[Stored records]
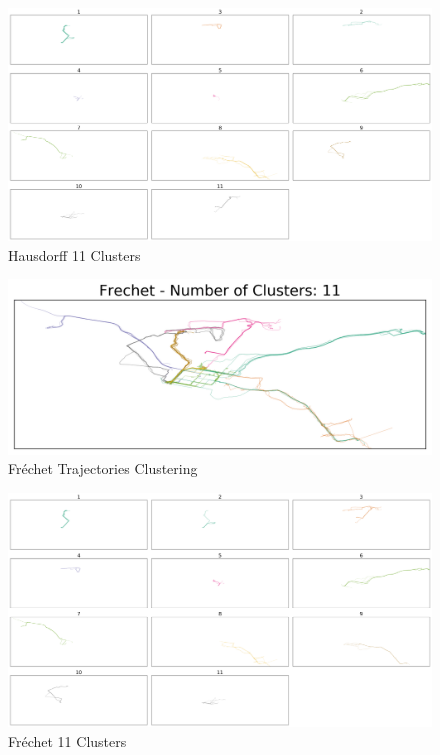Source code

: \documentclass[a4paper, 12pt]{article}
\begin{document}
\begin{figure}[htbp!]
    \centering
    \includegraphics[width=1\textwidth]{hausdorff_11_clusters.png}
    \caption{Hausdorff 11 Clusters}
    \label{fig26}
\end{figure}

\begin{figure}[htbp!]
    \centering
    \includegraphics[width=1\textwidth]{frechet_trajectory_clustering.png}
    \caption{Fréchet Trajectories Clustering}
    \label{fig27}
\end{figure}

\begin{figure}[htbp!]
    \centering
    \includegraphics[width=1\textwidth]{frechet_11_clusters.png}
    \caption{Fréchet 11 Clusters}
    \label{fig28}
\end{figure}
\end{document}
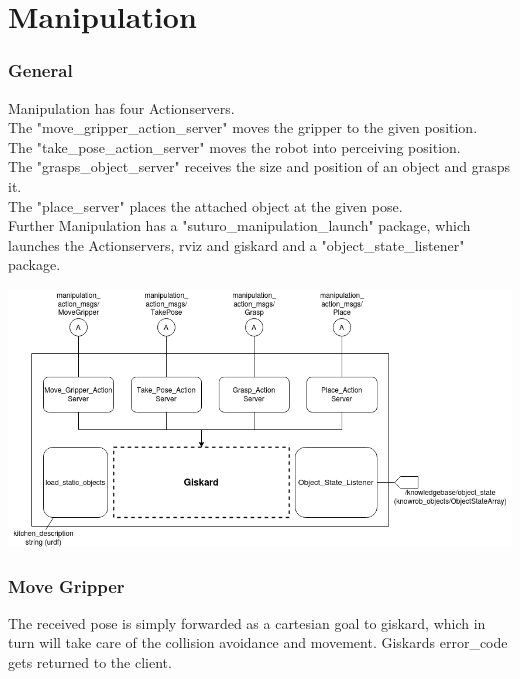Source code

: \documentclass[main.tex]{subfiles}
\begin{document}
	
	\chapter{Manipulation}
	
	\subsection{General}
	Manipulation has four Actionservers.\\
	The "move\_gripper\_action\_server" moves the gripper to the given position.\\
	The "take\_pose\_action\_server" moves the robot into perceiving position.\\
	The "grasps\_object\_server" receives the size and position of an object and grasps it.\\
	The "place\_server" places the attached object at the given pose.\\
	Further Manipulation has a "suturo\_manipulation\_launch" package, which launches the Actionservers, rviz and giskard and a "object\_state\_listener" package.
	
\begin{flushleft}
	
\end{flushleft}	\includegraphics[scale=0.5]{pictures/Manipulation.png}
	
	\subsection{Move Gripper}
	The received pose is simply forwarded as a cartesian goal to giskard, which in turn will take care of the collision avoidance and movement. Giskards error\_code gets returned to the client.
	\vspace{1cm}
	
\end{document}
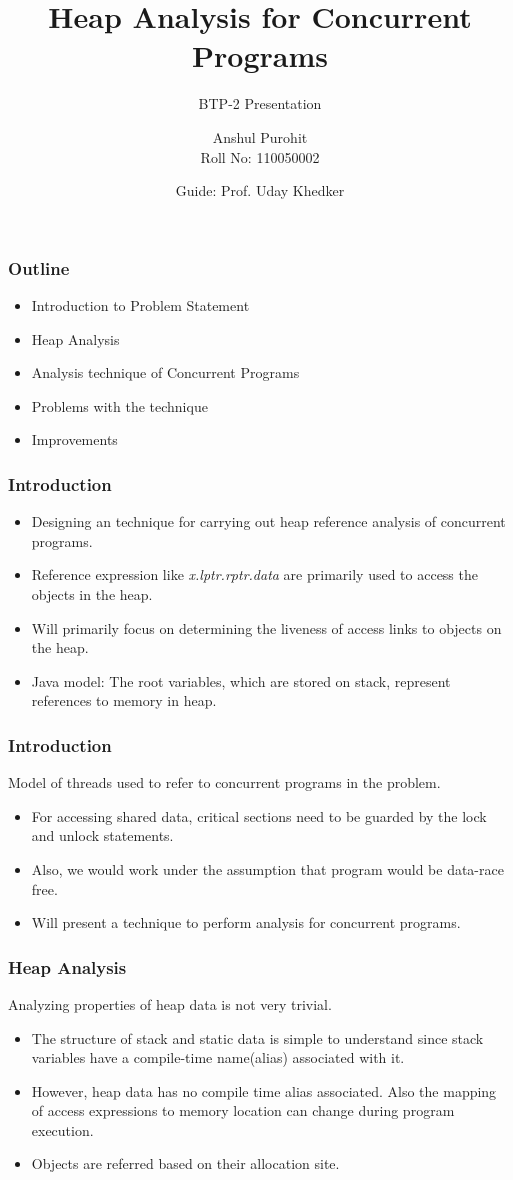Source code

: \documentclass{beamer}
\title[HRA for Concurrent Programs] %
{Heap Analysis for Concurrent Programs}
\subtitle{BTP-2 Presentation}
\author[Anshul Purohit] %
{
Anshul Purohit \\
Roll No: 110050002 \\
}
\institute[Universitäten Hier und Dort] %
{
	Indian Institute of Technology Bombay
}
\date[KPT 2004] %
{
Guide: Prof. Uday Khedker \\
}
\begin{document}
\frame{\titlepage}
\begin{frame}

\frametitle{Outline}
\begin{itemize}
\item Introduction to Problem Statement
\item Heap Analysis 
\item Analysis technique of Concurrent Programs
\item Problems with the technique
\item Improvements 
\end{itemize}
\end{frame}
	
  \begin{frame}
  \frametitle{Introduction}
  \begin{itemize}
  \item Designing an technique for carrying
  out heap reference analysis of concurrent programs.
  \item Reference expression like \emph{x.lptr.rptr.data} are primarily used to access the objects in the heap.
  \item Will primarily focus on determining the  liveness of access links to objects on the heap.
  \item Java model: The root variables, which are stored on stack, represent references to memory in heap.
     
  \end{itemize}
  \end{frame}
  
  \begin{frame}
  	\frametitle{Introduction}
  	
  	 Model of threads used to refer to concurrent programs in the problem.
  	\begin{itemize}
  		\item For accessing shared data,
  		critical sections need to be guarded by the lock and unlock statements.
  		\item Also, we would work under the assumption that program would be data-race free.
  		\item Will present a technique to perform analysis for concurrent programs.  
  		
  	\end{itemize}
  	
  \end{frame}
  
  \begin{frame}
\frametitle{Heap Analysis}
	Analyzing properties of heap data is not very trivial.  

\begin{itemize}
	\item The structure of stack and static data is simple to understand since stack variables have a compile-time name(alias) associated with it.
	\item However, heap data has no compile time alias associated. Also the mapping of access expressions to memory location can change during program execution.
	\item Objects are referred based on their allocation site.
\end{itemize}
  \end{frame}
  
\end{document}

» To do
Exactly the lines from the top of the entries through the line with "Further Manipulation has", inclusive, must be given again, with every picture omitted.

» Written response
Source code

: \documentclass[a4paper, 12pt]{article}
\begin{document}
\begin{figure}[htbp!]
    \centering
    \includegraphics[width=1\textwidth]{hausdorff_11_clusters.png}
    \caption{Hausdorff 11 Clusters}
    \label{fig26}
\end{figure}

\begin{figure}[htbp!]
    \centering
    \includegraphics[width=1\textwidth]{frechet_trajectory_clustering.png}
    \caption{Fréchet Trajectories Clustering}
    \label{fig27}
\end{figure}

\begin{figure}[htbp!]
    \centering
    \includegraphics[width=1\textwidth]{frechet_11_clusters.png}
    \caption{Fréchet 11 Clusters}
    \label{fig28}
\end{figure}
\end{document}
Source code

: \documentclass[main.tex]{subfiles}
\begin{document}
	
	\chapter{Manipulation}
	
	\subsection{General}
	Manipulation has four Actionservers.\\
	The "move\_gripper\_action\_server" moves the gripper to the given position.\\
	The "take\_pose\_action\_server" moves the robot into perceiving position.\\
	The "grasps\_object\_server" receives the size and position of an object and grasps it.\\
	The "place\_server" places the attached object at the given pose.\\
	Further Manipulation has a "suturo\_manipulation\_launch" package, which launches the Actionservers, rviz and giskard and a "object\_state\_listener" package.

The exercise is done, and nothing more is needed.